The tweet highlights just how biased people can be when they get caught up in a notion without understanding the implications. Apparently, this tweeter wants bugs fixed quickly. At first blush this seems like a simple enough concern, shared by many. But peel one small layer deeper and the statement often ends up being “want bugs that you know about (or worse, that you discovered) fixed quickly after your discovery?” It becomes easier to see how certainty bias and the focusing illusion come into play.
there is plenty of evidence to demonstrate that it is unlikely that the bug in question is the only bug that remains unfixed – we have any number of bugs in various stages of discovery and disclosure all the time. If we assume that the average bug takes 120 days from discovery (or at least vendor notification) to patch release, and vendors generally release patches on a monthly cycle, then there are four months of undisclosed (typically) vulns on your systems that remain upatched.
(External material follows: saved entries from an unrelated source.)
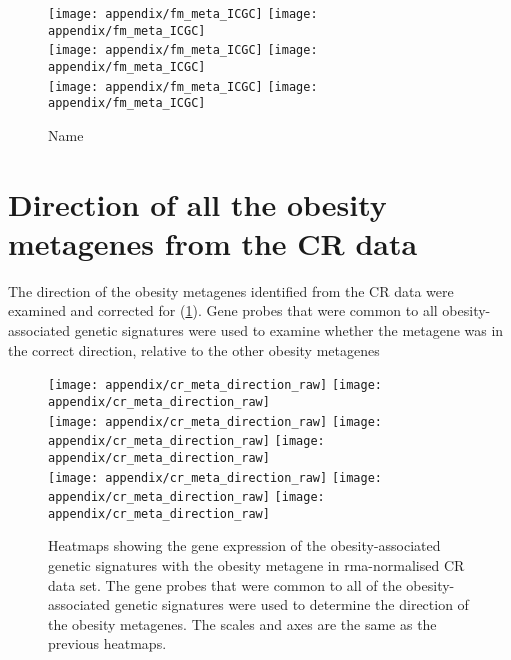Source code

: \begin{appendices}
	\begin{figure}[htpb]
		\ContinuedFloat
		\captionsetup{list=off,format=cont}
		\centering
		\texttt{[image: appendix/fm\_meta\_ICGC]}
		\hfill
		\texttt{[image: appendix/fm\_meta\_ICGC]}\\
		\texttt{[image: appendix/fm\_meta\_ICGC]}
		\hfill
		\texttt{[image: appendix/fm\_meta\_ICGC]}\\
		\texttt{[image: appendix/fm\_meta\_ICGC]}
		\hfill
		\texttt{[image: appendix/fm\_meta\_ICGC]}\\
		\caption{Name}
	\end{figure}

	\section{Direction of all the obesity metagenes from the CR data}
	\label{sec:direction_of_all_the_obesity_metagenes_from_the_cr_data}

	The direction of the obesity metagenes identified from the CR data were examined and corrected for (\cref{fig:crob_meta_direction}).
	Gene probes that were common to all obesity-associated genetic signatures were used to examine whether the metagene was in the correct direction, relative to the other obesity metagenes

	\begin{figure}[htpb]
		\centering
		\texttt{[image: appendix/cr\_meta\_direction\_raw]}
		\texttt{[image: appendix/cr\_meta\_direction\_raw]}\\
		\texttt{[image: appendix/cr\_meta\_direction\_raw]}
		\texttt{[image: appendix/cr\_meta\_direction\_raw]}
		\texttt{[image: appendix/cr\_meta\_direction\_raw]}\\
		\texttt{[image: appendix/cr\_meta\_direction\_raw]}
		\texttt{[image: appendix/cr\_meta\_direction\_raw]}
		\texttt{[image: appendix/cr\_meta\_direction\_raw]}\\
		\caption[Directionality of the obesity metagenes in the CR data]{Heatmaps showing the gene expression of the obesity-associated genetic signatures with the obesity metagene in \gls{rma}-normalised CR data set.
		The gene probes that were common to all of the obesity-associated genetic signatures were used to determine the direction of the obesity metagenes.
		The scales and axes are the same as the previous heatmaps.
		}
		\label{fig:crob_meta_direction}
	\end{figure}


\end{appendices}
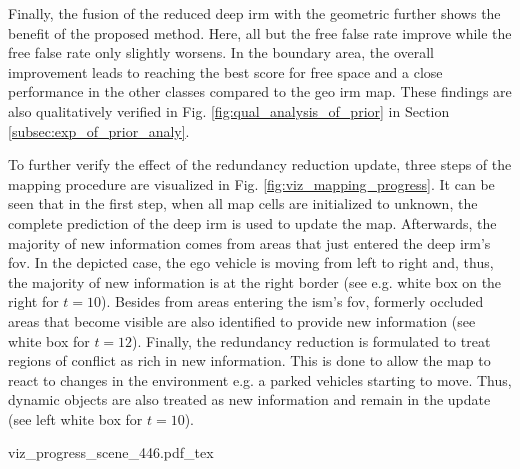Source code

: Finally, the fusion of the reduced deep \gls{irm} with the geometric further shows the benefit of the proposed method. Here, all but the free false rate improve while the free false rate only slightly worsens. In the boundary area, the overall improvement leads to reaching the best score for free space and a close performance in the other classes compared to the geo \gls{irm} map. These findings are also qualitatively verified in Fig. \ref{fig:qual_analysis_of_prior} in Section \ref{subsec:exp_of_prior_analy}.
\begin{center}
\end{center}
To further verify the effect of the redundancy reduction update, three steps of the mapping procedure are visualized in Fig. \ref{fig:viz_mapping_progress}. It can be seen that in the first step, when all map cells are initialized to unknown, the complete prediction of the deep \gls{irm} is used to update the map. Afterwards, the majority of new information comes from areas that just entered the deep \gls{irm}'s \gls{fov}.
In the depicted case, the ego vehicle is moving from left to right and, thus, the majority of new information is at the right border (see e.g. white box on the right for $t=10$). 
Besides from areas entering the \gls{ism}'s \gls{fov}, formerly occluded areas that become visible are also identified to provide new information (see white box for $t=12$). Finally, the redundancy reduction is formulated to treat regions of conflict as rich in new information. This is done to allow the map to react to changes in the environment e.g. a parked vehicles starting to move. Thus, dynamic objects are also treated as new information and remain in the update (see left white box for $t=10$).
\begin{center}
	{viz_progress_scene_446.pdf_tex}
\end{center}
%

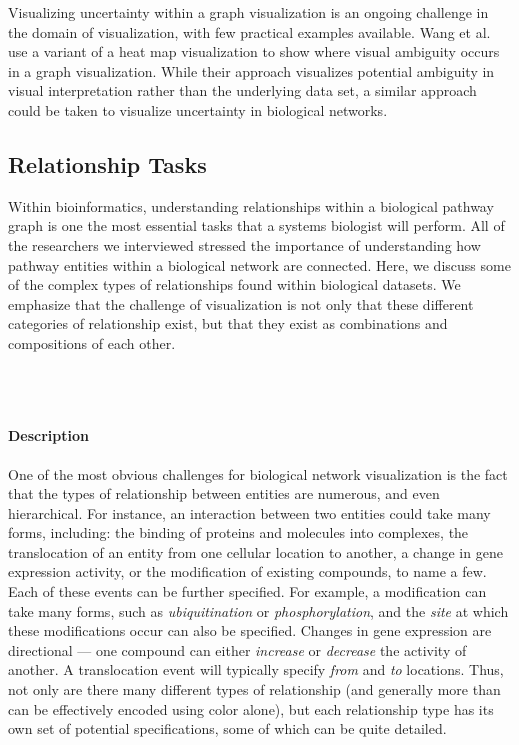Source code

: \documentclass[twocolumn]{bmcart}%
\begin{document}
Visualizing uncertainty within a graph visualization is an ongoing challenge in the domain of visualization, with few practical examples available.
Wang et al.~\cite{wang2016ambiguityvis} use a variant of a heat map visualization to show where visual ambiguity occurs in a graph visualization.
While their approach visualizes potential ambiguity in visual interpretation rather than the underlying data set, a similar approach could be taken to visualize uncertainty in biological networks.

\subsection*{Relationship Tasks}

Within bioinformatics,  understanding relationships within a biological pathway graph is one the most essential tasks that a systems biologist will perform.
All of the researchers we interviewed stressed the importance of understanding how pathway entities within a biological network are connected.
Here, we discuss some of the complex types of relationships found within biological datasets.
We emphasize that the challenge of visualization is not only that these different categories of relationship exist, but that they exist as combinations and compositions of each other.

\ \\ \


\paragraph*{Description}

One of the most obvious challenges for biological network visualization is the fact that the types of relationship between entities are numerous, and even hierarchical.
For instance, an interaction between two entities could take many forms, including: the binding of proteins and molecules into complexes, the translocation of an entity from one cellular location to another, a change in gene expression activity, or the modification of existing compounds, to name a few.
Each of these events can be further specified.
For example, a modification can take many forms, such as \textit{ubiquitination} or \textit{phosphorylation}, and the \textit{site} at which these modifications occur can also be specified.
Changes in gene expression are directional --- one compound can either \textit{increase} or \textit{decrease} the activity of another.
A translocation event will typically specify \textit{from} and \textit{to} locations.
Thus, not only are there many different types of relationship (and generally more than can be effectively encoded using color alone), but each relationship type has its own set of potential specifications, some of which can be quite detailed.
\end{document}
Now, you might assert that this makes the point – of course we want them patched “quickly.” But that completely ignores the tradeoffs. If your patch is prioritized, that means another one must be de-prioritized. I suppose you could say that security developers aren’t operating at capacity and therefore can absorb the workload for both bugs, but that seems farfetched to me and doesn’t scale in any case.
Of course, the worst part of the tweet is the part that purposely increases risk by increasing the threat of compromise. No need for a soapbox/high horse here to recognize that purposely inflating risk to get attention in spite of how detrimental it is to Internet users is certainly unprofessional and really kind of pathetic.
Too often, folks get caught up in some perceived solution to a problem and neglect the bigger picture. Many times, the bugfinder is sincerely concerned. But it is important to understand the cost/benefit and risk dynamics involved if you really want to positively affect Internet risk.